I came to classical music through Mahler's Symphony No. 1 in D major. Just what the doctor ordered for an angry, depressed and nihilistic teenager.


----------



## Cosmos (Jun 28, 2013)

Huh, I can barely remember. I think it was when I watched Fantasia when I was 8 or 9, Bach's Toccata and Fugue and Tchaikovsky's Nutcracker suite stuck to me most


----------



## Matsps (Jan 13, 2014)

I heard Mozart's Rondo Alla Turca on a chess program when I was 13. I decided that I would learn to play it, so got a keyboard and starting practicing. A few years later, when I was actually good enough to play it, I never actually did, having been introduced to the Romantics who had really swept me away. In fact, even now over a decade later, I still haven't learnt that piece!


----------



## hpowders (Dec 23, 2013)

Lope de Aguirre said:


> I came to classical music through Mahler's Symphony No. 1 in D major. Just what the doctor ordered for an angry, depressed and nihilistic teenager.
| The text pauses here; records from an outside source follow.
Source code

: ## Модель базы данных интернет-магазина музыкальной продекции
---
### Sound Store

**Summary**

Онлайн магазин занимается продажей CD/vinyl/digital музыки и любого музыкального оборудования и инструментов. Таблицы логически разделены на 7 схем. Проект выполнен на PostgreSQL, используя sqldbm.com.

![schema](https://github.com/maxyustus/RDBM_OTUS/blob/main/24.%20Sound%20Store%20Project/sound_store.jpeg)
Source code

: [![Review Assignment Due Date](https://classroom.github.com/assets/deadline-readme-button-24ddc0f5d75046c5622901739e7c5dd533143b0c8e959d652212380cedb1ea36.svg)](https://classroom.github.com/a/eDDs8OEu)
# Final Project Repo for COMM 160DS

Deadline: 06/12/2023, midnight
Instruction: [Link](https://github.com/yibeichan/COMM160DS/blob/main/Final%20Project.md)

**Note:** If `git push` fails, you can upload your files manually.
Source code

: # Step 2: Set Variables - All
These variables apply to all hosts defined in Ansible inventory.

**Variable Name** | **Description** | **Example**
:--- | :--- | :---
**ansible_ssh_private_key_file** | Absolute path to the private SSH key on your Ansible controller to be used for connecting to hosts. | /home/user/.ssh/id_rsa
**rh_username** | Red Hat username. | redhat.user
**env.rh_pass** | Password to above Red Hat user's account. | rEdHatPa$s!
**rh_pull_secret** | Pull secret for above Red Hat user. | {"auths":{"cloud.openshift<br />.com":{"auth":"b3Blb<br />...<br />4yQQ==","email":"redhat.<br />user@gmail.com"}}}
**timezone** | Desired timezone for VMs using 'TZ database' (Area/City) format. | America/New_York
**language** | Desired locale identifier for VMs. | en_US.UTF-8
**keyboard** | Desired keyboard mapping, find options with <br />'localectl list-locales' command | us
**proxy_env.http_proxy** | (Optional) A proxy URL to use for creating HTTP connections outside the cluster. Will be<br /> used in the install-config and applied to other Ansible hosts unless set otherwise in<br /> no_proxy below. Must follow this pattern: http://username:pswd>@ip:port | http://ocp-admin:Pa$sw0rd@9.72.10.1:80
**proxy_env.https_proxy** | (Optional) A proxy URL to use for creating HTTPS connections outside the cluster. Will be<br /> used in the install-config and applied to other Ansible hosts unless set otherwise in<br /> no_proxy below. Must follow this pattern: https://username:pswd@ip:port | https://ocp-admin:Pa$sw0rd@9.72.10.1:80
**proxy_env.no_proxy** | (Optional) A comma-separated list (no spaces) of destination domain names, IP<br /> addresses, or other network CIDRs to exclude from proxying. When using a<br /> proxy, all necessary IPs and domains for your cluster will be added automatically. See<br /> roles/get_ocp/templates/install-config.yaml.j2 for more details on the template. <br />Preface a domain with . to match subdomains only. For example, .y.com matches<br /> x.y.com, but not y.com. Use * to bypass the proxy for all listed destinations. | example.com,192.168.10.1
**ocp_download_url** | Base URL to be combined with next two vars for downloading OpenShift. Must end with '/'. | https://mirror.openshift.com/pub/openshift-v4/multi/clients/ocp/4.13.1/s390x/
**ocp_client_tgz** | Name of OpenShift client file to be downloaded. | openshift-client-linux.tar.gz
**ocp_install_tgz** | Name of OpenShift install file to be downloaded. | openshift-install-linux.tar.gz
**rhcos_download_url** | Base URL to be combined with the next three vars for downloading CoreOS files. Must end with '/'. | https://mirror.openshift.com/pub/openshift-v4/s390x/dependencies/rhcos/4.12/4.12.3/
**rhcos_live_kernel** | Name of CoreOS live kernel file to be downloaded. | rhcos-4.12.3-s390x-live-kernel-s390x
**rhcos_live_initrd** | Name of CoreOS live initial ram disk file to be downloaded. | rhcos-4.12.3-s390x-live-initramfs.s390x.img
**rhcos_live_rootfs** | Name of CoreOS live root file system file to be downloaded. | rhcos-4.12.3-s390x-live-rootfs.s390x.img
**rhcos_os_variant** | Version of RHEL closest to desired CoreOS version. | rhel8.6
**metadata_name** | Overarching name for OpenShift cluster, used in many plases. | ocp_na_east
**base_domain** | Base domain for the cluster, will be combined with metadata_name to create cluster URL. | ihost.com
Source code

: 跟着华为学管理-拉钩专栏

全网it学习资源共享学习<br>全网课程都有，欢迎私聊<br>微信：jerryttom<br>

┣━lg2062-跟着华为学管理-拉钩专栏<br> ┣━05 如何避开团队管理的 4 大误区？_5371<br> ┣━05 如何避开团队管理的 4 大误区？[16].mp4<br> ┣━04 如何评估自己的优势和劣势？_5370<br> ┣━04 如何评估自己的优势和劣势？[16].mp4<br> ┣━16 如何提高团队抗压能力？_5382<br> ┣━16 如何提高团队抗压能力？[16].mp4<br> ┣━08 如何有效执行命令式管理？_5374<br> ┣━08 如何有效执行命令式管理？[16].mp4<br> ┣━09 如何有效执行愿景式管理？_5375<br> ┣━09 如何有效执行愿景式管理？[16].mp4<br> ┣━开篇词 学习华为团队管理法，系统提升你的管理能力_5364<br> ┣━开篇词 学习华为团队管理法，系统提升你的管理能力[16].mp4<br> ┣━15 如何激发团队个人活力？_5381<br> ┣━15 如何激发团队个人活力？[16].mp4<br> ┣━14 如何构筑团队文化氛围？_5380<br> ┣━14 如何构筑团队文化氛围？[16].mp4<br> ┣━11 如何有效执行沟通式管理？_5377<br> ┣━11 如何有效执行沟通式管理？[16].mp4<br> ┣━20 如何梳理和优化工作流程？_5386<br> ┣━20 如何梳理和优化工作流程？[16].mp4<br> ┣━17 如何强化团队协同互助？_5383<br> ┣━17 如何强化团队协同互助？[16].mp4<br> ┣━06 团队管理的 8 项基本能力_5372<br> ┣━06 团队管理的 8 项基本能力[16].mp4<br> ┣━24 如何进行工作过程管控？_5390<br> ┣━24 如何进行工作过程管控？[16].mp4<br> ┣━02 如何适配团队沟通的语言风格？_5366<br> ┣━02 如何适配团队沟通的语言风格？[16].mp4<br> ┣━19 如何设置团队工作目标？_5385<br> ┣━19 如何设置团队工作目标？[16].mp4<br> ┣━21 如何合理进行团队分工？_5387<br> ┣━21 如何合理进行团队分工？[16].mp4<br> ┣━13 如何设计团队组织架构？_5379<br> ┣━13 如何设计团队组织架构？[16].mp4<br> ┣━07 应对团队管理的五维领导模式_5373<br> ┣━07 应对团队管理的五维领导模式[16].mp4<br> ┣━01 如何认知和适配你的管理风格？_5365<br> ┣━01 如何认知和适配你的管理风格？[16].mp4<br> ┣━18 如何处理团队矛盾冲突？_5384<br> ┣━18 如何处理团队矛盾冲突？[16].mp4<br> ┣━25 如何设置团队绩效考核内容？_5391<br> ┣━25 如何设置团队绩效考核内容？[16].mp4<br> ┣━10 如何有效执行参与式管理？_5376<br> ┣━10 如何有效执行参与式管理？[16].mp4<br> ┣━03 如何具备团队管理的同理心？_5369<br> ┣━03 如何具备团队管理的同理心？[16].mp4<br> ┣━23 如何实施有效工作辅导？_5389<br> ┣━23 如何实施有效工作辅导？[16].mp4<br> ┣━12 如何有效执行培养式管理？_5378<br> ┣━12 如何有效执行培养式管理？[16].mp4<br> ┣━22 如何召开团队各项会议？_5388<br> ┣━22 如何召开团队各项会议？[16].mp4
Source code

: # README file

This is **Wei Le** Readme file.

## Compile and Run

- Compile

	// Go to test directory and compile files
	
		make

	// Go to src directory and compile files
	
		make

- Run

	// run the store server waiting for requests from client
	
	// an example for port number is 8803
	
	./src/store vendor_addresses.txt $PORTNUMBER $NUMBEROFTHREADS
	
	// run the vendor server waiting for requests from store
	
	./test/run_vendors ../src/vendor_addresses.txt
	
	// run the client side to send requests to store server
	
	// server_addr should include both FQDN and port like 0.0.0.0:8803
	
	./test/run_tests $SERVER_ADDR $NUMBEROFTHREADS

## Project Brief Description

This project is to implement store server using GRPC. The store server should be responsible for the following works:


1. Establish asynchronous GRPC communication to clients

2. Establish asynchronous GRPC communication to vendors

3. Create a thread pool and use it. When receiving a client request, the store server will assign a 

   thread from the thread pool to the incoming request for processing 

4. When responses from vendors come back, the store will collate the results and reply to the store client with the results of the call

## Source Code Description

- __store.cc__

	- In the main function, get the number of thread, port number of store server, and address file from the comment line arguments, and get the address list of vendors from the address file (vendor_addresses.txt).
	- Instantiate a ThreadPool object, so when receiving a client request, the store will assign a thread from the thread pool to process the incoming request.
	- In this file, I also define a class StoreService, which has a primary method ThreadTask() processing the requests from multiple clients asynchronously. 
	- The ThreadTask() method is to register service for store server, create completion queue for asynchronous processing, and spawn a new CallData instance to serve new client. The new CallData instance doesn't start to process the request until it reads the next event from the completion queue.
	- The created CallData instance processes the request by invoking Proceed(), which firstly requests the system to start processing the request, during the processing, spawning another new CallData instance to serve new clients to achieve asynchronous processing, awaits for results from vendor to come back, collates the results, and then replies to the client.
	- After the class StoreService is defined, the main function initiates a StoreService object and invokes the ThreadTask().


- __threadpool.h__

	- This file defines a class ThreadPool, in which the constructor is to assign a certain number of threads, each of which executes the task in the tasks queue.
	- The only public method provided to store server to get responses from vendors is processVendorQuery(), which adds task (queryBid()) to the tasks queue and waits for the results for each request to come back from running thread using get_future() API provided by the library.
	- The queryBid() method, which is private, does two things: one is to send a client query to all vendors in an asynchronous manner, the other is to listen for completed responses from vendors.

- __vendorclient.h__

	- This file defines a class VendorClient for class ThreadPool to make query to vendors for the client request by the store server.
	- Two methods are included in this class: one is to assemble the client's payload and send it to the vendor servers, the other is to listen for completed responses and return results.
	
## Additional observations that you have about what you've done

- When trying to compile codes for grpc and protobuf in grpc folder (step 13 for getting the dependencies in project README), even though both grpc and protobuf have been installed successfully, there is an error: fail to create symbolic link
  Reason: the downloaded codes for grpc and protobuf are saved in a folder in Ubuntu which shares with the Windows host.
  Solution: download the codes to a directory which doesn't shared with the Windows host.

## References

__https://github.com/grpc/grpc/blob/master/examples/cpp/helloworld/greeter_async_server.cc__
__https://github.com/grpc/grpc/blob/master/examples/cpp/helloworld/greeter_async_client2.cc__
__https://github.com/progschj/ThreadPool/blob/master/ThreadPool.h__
Not a common first classical hearing.


----------



## brianvds (May 1, 2013)

My parents had some classical records, so I pretty much grew up with it, especially Beethoven symphonies. So there was never some particular Damascus moment - classical music has always been awesome to me, since as far back as I can remember.


----------



## Tristan (Jan 5, 2013)

I was introduced to classical right from the get-go, but it was these sample CDs of various classical pieces that really got me interested. I remember ones that stood out to me the most were: Saint-Saens' Organ Symphony, The Great Gate at Kiev from Pictures at an Exhibition, and most especially, Rimsky-Korsakov's Russian Easter Overture. When I first heard the Russian Easter Overture, I was blown away by it--it was the most spectacular piece of classical music I had ever heard (and to this day it still ranks in my Top 10). Hearing those pieces pretty much convinced me that it would always be my favorite genre.


----------



## Morimur (Jan 23, 2014)

hpowders said:


> Not a common first classical hearing.


I was listening to the radio and had lost interest in rock music. The local classical station just happened to be playing the beginning of the third movement and _that_ drew me in.


----------



## cjvinthechair (Aug 6, 2012)

Gilbert & Sullivan - wonderful introduction to melody !


----------



## AH music (Mar 25, 2014)

My parents had a few classical records - Handel's Messiah highlights and Water Music, Haydn's "Farewell" symphony.... At infants school I won a pen for a piece of writing after listening to the "By the brook" movement from Beethoven's "Pastoral" symphony. When I was old enough to start getting spending money, classical records soon became a priority - Holst "Planets" and the "World of Mendelssohn" being amongst the first. At junior school we had a teacher who played records in a music appreciation session one afternoon each week - thank you Mr Elliott, an ordinary village school near Lancaster. My interest really took off when I was the only pupil to put my hand up to say that I liked "Saturn" the best from the Planets Suite (all the others had gone for Mars or Venus....) After that the teacher lent records from his own personal collection and I was really getting set on my way as a listener. Piano lessons only proved I was terribly nervous and had a very poor sense of time-keeping and rhythm.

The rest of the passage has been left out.